What the task requires. For each line of the data below that holds "будут", copy the line.

(Dataset items)
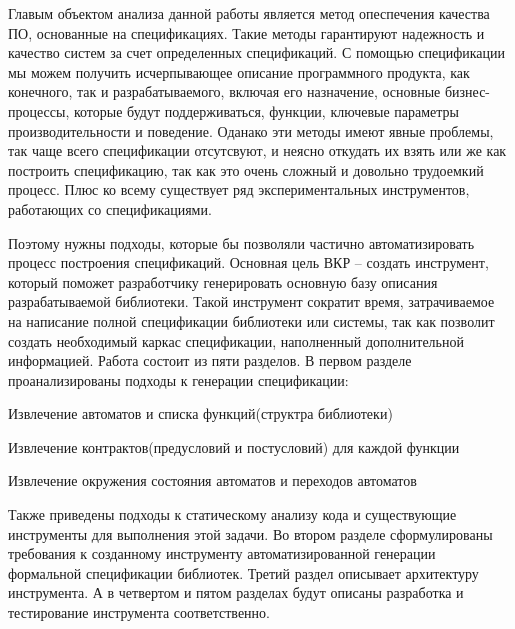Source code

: Главым объектом анализа данной работы является метод опеспечения качества ПО, основанные на спецификациях.
Такие методы гарантируют надежность и качество систем за счет определенных спецификаций.
С помощью спецификации мы можем получить исчерпывающее описание программного продукта, как конечного, так и разрабатываемого, включая его назначение, основные бизнес-процессы, которые будут поддерживаться, функции, ключевые параметры производительности и поведение.
Оданако эти методы имеют явные проблемы, так чаще всего спецификации отсутсвуют, и неясно откудать их взять или же как построить спецификацию, так как это очень сложный и довольно трудоемкий процесс.
Плюс ко всему существует ряд экспериментальных инструментов, работающих со спецификациями.

Поэтому нужны подходы, которые бы позволяли частично автоматизировать процесс построения спецификаций.
Основная цель ВКР – создать инструмент, который поможет разработчику генерировать основную базу описания разрабатываемой библиотеки. Такой инструмент сократит время, затрачиваемое на написание полной спецификации библиотеки или системы, так как позволит создать необходимый каркас спецификации, наполненный дополнительной информацией.
Работа состоит из пяти разделов. В первом разделе проанализированы подходы к генерации спецификации:
%
\begin{itemize*}
\item Извлечение автоматов и списка функций(структра библиотеки)
\item Извлечение контрактов(предусловий и постусловий) для каждой функции
\item Извлечение окружения состояния автоматов и переходов автоматов
\end{itemize*}
%
Также приведены подходы к статическому анализу кода и существующие инструменты для выполнения этой задачи. Во втором разделе сформулированы требования к созданному инструменту автоматизированной генерации формальной спецификации библиотек. Третий раздел описывает архитектуру инструмента. А в четвертом и пятом разделах будут описаны разработка и тестирование инструмента соответственно.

Solution to the problem.
С помощью спецификации мы можем получить исчерпывающее описание программного продукта, как конечного, так и разрабатываемого, включая его назначение, основные бизнес-процессы, которые будут поддерживаться, функции, ключевые параметры производительности и поведение.
Также приведены подходы к статическому анализу кода и существующие инструменты для выполнения этой задачи. Во втором разделе сформулированы требования к созданному инструменту автоматизированной генерации формальной спецификации библиотек. Третий раздел описывает архитектуру инструмента. А в четвертом и пятом разделах будут описаны разработка и тестирование инструмента соответственно.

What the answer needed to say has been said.